Tomorrow (November 10, 2005) sees the publication of an authoritative, multidisciplinary report which aims to provide the Government with a coherent, feasible solution to the acknowledged problem of the UK's looming Energy Gap. The report, written by John Loughhead, (Executive Director, UK Energy Research Centre) is the result of a multidisciplinary consensus meeting between 150 scientific, technical, economic and sociological experts at Burlington House on October 12 and 13, under the auspices of The Geological Society of London [Note 1,5]. The meeting was co-sponsored by five sister societies and institutes [Note 2].

The report will be published at the Royal Society in London tomorrow morning, where it will be presented before an Expert Panel, chaired by Lord Oxburgh KBE FRS [Note 3], immediate past Chairman of the House of Lords Science & Technology Committee, and an audience consisting of many who participated in the Burlington House sessions, invited guests and other interested parties [Note 4].

Full Report

Report from the consensus conference UK Energy to 2050 – challenges & solutions 12-13 October 2005.

Executive Summary
Energy will inevitably become less available and more expensive than it has been for the last few decades. The change will be permanent. Adapting to this scenario while maintaining the UK's standard of living will require fundamental changes in the way we produce and use energy. All sources of energy will be required.

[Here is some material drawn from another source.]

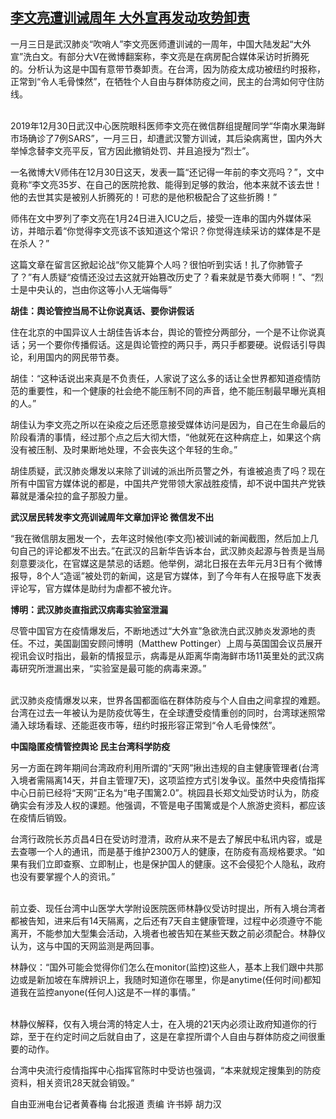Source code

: <!--1609755670000-->
[李文亮遭训诫周年 大外宣再发动攻势卸责](https://www.rfa.org/mandarin/yataibaodao/huanjing/hcm-01042021052057.html)
------

<p>一月三日是武汉肺炎“吹哨人”李文亮医师遭训诫的一周年，中国大陆发起“大外宣”洗白文。有部分大V在微博翻案称，李文亮是在病房配合媒体采访时折腾死的。分析认为这是中国有意带节奏卸责。在台湾，因为防疫太成功被纽约时报称，正常到“令人毛骨悚然”，在牺牲个人自由与群体防疫之间，民主的台湾如何守住防线。</p><p><br/>2019年12月30日武汉中心医院眼科医师李文亮在微信群组提醒同学“华南水果海鲜市场确诊了7例SARS”，一月三日，却遭武汉警方训诫，其后染病离世，国内外大举悼念替李文亮平反，官方因此撤销处罚、并且追授为“烈士”。</p><p>一名微博大V师伟在12月30日这天，发表一篇“还记得一年前的李文亮吗？”，文中竟称“李文亮35岁、在自己的医院抢救、能得到足够的救治，他本来就不该去世！他的去世其实是被别人折腾死的！可悲的是他积极配合了这些折腾！”</p><p>师伟在文中罗列了李文亮在1月24日进入ICU之后，接受一连串的国内外媒体采访，并暗示着“你觉得李文亮该不该知道这个常识？你觉得连续采访的媒体是不是在杀人？”</p><p>这篇文章在留言区掀起论战“你又能算个人吗？很怕听到实话！扎了你肺管子了？”有人质疑“疫情还没过去这就开始篡改历史了？看来就是节奏大师啊！”、“烈士是中央认的，岂由你这等小人无端侮辱”</p><p><strong>胡佳：舆论管控当局不让你说真话、要你讲假话</strong></p><p>住在北京的中国异议人士胡佳告诉本台，舆论的管控分两部分，一个是不让你说真话；另一个要你传播假话。这是舆论管控的两只手，两只手都要硬。说假话引导舆论，利用国内的网民带节奏。</p><p>胡佳：“这种话说出来真是不负责任，人家说了这么多的话让全世界都知道疫情防范的重要性，和一个健康的社会绝不能压制不同的声音，绝不能压制最早曝光真相的人。”</p><p>胡佳认为李文亮之所以在染疫之后还愿意接受媒体访问是因为，自己在生命最后的阶段看清的事情，经过那个点之后大彻大悟，“他就死在这种病症上，如果这个病没有被压制、及时果断地处理，不会丧失这个年轻的生命。”</p><p>胡佳质疑，武汉肺炎爆发以来除了训诫的派出所员警之外，有谁被追责了吗？现在所有中国官方媒体说的都是，中国共产党带领大家战胜疫情，却不说中国共产党铁幕就是潘朵拉的盒子那股力量。</p><p><strong>武汉居民转发李文亮训诫周年文章加评论 微信发不出</strong></p><p>“我在微信朋友圈发一个，去年这时候他(李文亮)被训诫的新闻截图，然后加上几句自己的评论都发不出去。”在武汉的吕新华告诉本台，武汉肺炎起源与咎责是当局刻意要淡化，在官媒这是禁忌的话题。他举例，湖北日报在去年元月3日有个微博报导，8个人“造谣”被处罚的新闻，这是官方媒体，到了今年有人在报导底下发表评论写，官方媒体是助纣为虐都不被允许。</p><p><strong>博明：武汉肺炎直指武汉病毒实验室泄漏</strong></p><p>尽管中国官方在疫情爆发后，不断地透过“大外宣”急欲洗白武汉肺炎发源地的责任。不过，美国副国安顾问博明（Matthew Pottinger）上周与英国国会议员展开视讯会议时指出，最新的情报显示，病毒是从距离华南海鲜市场11英里处的武汉病毒研究所泄漏出来，“实验室是最可能的病毒来源。”</p><p><br/>武汉肺炎疫情爆发以来，世界各国都面临在群体防疫与个人自由之间拿捏的难题。台湾在过去一年被认为是防疫优等生，在全球遭受疫情重创的同时，台湾球迷照常涌入球场看球、还能逛夜市等，纽约时报形容正常到“令人毛骨悚然”。</p><p><strong>中国隐匿疫情管控舆论 民主台湾科学防疫</strong></p><p>另一方面在跨年期间台湾政府利用所谓的“天网”揪出违规的自主健康管理者(台湾入境者需隔离14天，并自主管理7天)，这项监控方式引发争议。虽然中央疫情指挥中心日前已经将“天网”正名为“电子围篱2.0”。桃园县长郑文灿受访时认为，防疫确实会有涉及人权的课题。他强调，不管是电子围篱或是个人旅游史资料，都应该在疫情后销毁。</p><p>台湾行政院长苏贞昌4日在受访时澄清，政府从来不是去了解民中私讯内容，或是去查哪一个人的通讯，而是基于维护2300万人的健康，在防疫有高规格要求。“如果有我们立即查察、立即制止，也是保护国人的健康。这不会侵犯个人隐私，政府也没有要掌握个人的资讯。”</p><p><br/>前立委、现任台湾中山医学大学附设医院医师林静仪受访时提出，所有入境台湾者都被告知，进来后有14天隔离，之后还有7天自主健康管理，过程中必须遵守不能离开，不能参加大型集会活动，入境者也被告知在某些天数之前必须配合。林静仪认为，这与中国的天网监测是两回事。</p><p>林静仪：“国外可能会觉得你们怎么在monitor(监控)这些人，基本上我们跟中共那边或是新加坡在车牌辨识上，我随时知道你在哪里，你是anytime(任何时间)都知道我在监控anyone(任何人)这是不一样的事情。”</p><p><br/>林静仪解释，仅有入境台湾的特定人士，在入境的21天内必须让政府知道你的行踪，至于在约定时间之后就自由了，这是在拿捏所谓个人自由与群体防疫之间很重要的动作。</p><p>台湾中央流行疫情指挥中心指挥官陈时中受访也强调，“本来就规定搜集到的防疫资料，相关资讯28天就会销毁。”</p><p>自由亚洲电台记者黄春梅 台北报道 责编 许书婷 胡力汉</p>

  • Fossil fuels will remain our most important source for the next 50 years, despite a growing role for renewable energy. Clean systems, including carbon capture and storage, should be pursued urgently.
  • Nuclear fission energy is a proven and reliable technology that will inevitably have a key role in a future clean energy mix.
  • Renewable energy sources will play a growing role, but will require continued support in development and deployment if they are to match the cost levels of conventional systems.
  • Energy demand reduction measures will be as important as generation technologies, and will require both technological and behavioural changes. Existing technology for energy efficiency is not fully exploited, and changing this is as important as new technology development.
  • Engagement of the public in bringing about these changes is crucial, but requires more perceptive schemes that recognise the role energy plays in people's lives, and not based on arguments appealing to technical or economic rationality.
  • Industry and commerce is prepared to play its role, but needs consistent incentive mechanisms given the absence of immediate market imperatives to change current practice.
  • Government has the key role to play by providing consistent market signals, reinforced by structured and affordable incentives; implementing regulatory structures to bring about changes in the energy system, and taking responsibility for an effective engagement of the public in the process.
  • The market alone will not deliver the aspirations of energy policy, and clear means to encourage the necessary changes are essential.

Conference synopsis

Introduction

A two-day conference was held in London in October 2005 to consider the challenges that the UK faces in ensuring a secure, affordable, and environmentally acceptable supply of energy in the period to 2050. Over the two days 150 delegates with personal expertise across the whole field of energy discussed these questions in a sequence of themed sessions, covering:

  1. Demand
  2. Nuclear
  3. Fossil fuels
  4. Renewables
  5. Impact - social, cultural and political aspects

Each session addressed a pre-defined question; heard presentations from leading figures in energy identifying key issues and drivers, and ended with a facilitated debate.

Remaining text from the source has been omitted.